Ancak Rusya’nın 2022’de Ukrayna’ya saldırısıyla birlikte uluslararası dengeler değişti. Artık kara mayınları, "gereksiz" değil, "zorunlu" görülüyor. Batı’nın güvenlik içinde olduğu dönemlerde lüks sayılabilecek bu yasak, yeni tehdit ortamında geçerliliğini yitiriyor. İngiltere, müttefiklerinin bu kararı karşısında açıkça bir muhalefet göstermedi.
NATO'nun en kırılgan noktası Litvanya
Mayın döşemeye hazırlanan ülkeler içinde en hassas durumda olanlardan biri Litvanya. Hem Belarus’a hem de Rusya’ya (Kaliningrad bölgesi üzerinden) toplamda 725 kilometrelik sınırı olan Litvanya, NATO için en kırılgan noktalardan biri.

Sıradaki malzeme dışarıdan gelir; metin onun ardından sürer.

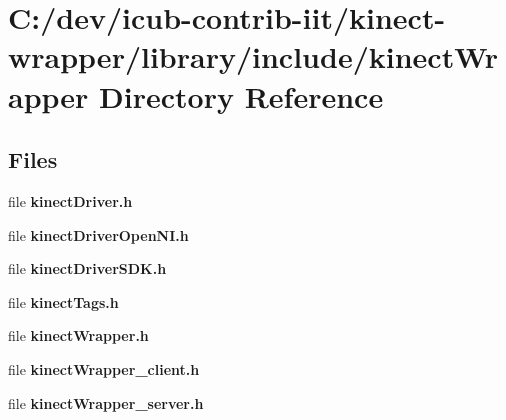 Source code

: \section{C\+:/dev/icub-\/contrib-\/iit/kinect-\/wrapper/library/include/kinect\+Wrapper Directory Reference}
\label{dir_1caf105552615038a067a5e0b3628349}
\subsection*{Files}
\begin{DoxyCompactItemize}
\item 
file {\bfseries kinect\+Driver.\+h}
\item 
file {\bfseries kinect\+Driver\+Open\+N\+I.\+h}
\item 
file {\bfseries kinect\+Driver\+S\+D\+K.\+h}
\item 
file {\bfseries kinect\+Tags.\+h}
\item 
file {\bfseries kinect\+Wrapper.\+h}
\item 
file {\bfseries kinect\+Wrapper\+\_\+client.\+h}
\item 
file {\bfseries kinect\+Wrapper\+\_\+server.\+h}
\end{DoxyCompactItemize}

Bölgedeki en stratejik alan, NATO’nun Baltık ülkelerine kara yoluyla takviye gönderebildiği tek güzergah olan Suwalki Koridoru. Putin’in olası bir saldırısı, bu sakin köyler ve ormanlık alanlardan geçerek buradan gelebilir. Bu koridorun en savunmasız noktası ise “papağan gagası” şeklinde Belarus’a doğru uzanan dar bir Litvanya toprak parçası. Üç tarafı düşman sınırlarıyla çevrili bu bölgede, köylerin çoğu sınırdan sadece birkaç kilometre uzaklıkta.

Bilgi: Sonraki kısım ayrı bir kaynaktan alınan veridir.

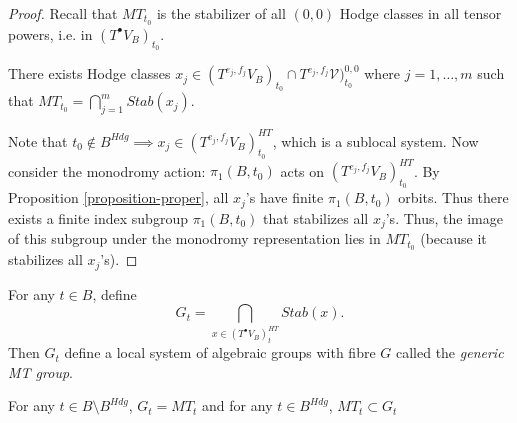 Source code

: \begin{proof}
Recall that $MT_{t_0}$ is the stabilizer of
all
$(0,0)$ Hodge classes in
all tensor powers, i.e. in $(T^\bullet
V_B)_{t_0}$.

There exists Hodge classes
$x_j \in (T^{e_j,f_j}V_B)_{t_0}\cap
T^{e_j,f_j}\mathcal{V})^{0,0}_{t_0}$
where $j=1,…,m$
such that $MT_{t_0}=\bigcap_{j=1}^m
Stab(x_j)$.

Note that $t_0 \not\in B^{Hdg}\implies
x_j\in(T^{e_j,f_j}V_B)^{HT}_{t_0}$,
which is a sublocal system.
Now consider the monodromy action:
$\pi_1(B,t_0)$ acts on
$(T^{e_j,f_j}V_B)^{HT}_{t_0}$.
By Proposition \ref{proposition-proper},
all $x_j$'s have finite $\pi_1(B,t_0)$
orbits.
Thus there exists a finite index subgroup
$\pi_1(B,t_0)$ that stabilizes all $x_j$'s.
Thus, the image of this subgroup under the
monodromy representation lies in $MT_{t_0}$
(because it stabilizes all $x_j$'s).
\end{proof}

\noindent
\begin{definition}
\label{definition-generic-mt-group}
For any $t \in B$, define
$$
G_t=\bigcap_{x \in (T^\bullet
V_B)_t^{HT}}Stab(x).
$$
Then $G_t$ define a local system of algebraic
groups
with fibre $G$ called the {\it generic MT
group}.
\end{definition}

For any $t \in B\setminus B^{Hdg}$,
$G_t=MT_t$
and for any $t \in B^{Hdg}$, $MT_t \subset
G_t$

Litvanya Savunma Bakanı Dovile Sakaline, Ottawa Sözleşmesi’nden çekilmeyi, “mevcut güvenlik koşullarının gereği” olarak savunuyor. “Rusya’nın uluslararası hukuku sistematik şekilde ihlal etmesi ve sınırlarımızdaki askeri provokasyonlar, varoluşsal bir tehdit oluşturuyor” diyen Šakalienė, Rusya’nın bu sözleşmeye hiç katılmadığını da hatırlatıyor.

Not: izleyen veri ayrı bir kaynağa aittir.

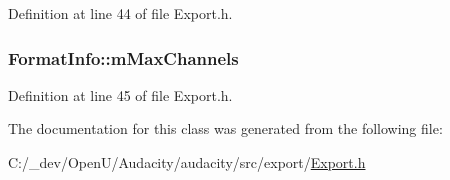 Definition at line 44 of file Export.\+h.

\subsubsection[{\texorpdfstring{m\+Max\+Channels}{mMaxChannels}}]{ Format\+Info\+::m\+Max\+Channels}\hypertarget{class_format_info_a007c961ea4b94091988f0472ada973e6}{}\label{class_format_info_a007c961ea4b94091988f0472ada973e6}


Definition at line 45 of file Export.\+h.



The documentation for this class was generated from the following file\+:\begin{DoxyCompactItemize}
\item 
C\+:/\+\_\+dev/\+Open\+U/\+Audacity/audacity/src/export/\hyperlink{src_2export_2export_8h}{Export.\+h}\end{DoxyCompactItemize}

Rusya'nın 26 milyondan fazla mayını var
Sözleşmeye imza atan Avrupa ülkeleri mayın stoklarını imha ederken, Rusya 2024 itibarıyla 26 milyondan fazla mayın üretmiş durumda. Bunların büyük kısmı hâlen Ukrayna’da sivilleri öldürüyor ya da sakat bırakıyor.
Kara mayınları, siviller ve doğa üzerindeki yıkıcı etkileri nedeniyle yıllardır uluslararası toplum tarafından yasaklanmaya çalışılmıştı. Ancak Avrupa’nın doğusunda yeniden yükselen tehdit algısı, etik kaygıların yerini stratejik gerekliliklere bırakıyor.
Baltık ülkeleri ve Polonya’nın kararı, hem küresel silahsızlanma çabaları için bir geri adım hem de yeni bir güvenlik paradigmasının habercisi. Uzmanlara göre, NATO’nun doğu cephesindeki bu gelişme, Soğuk Savaş sonrasında Avrupa’da kurulan uluslararası düzenin kırılganlığını bir kez daha gözler önüne seriyor.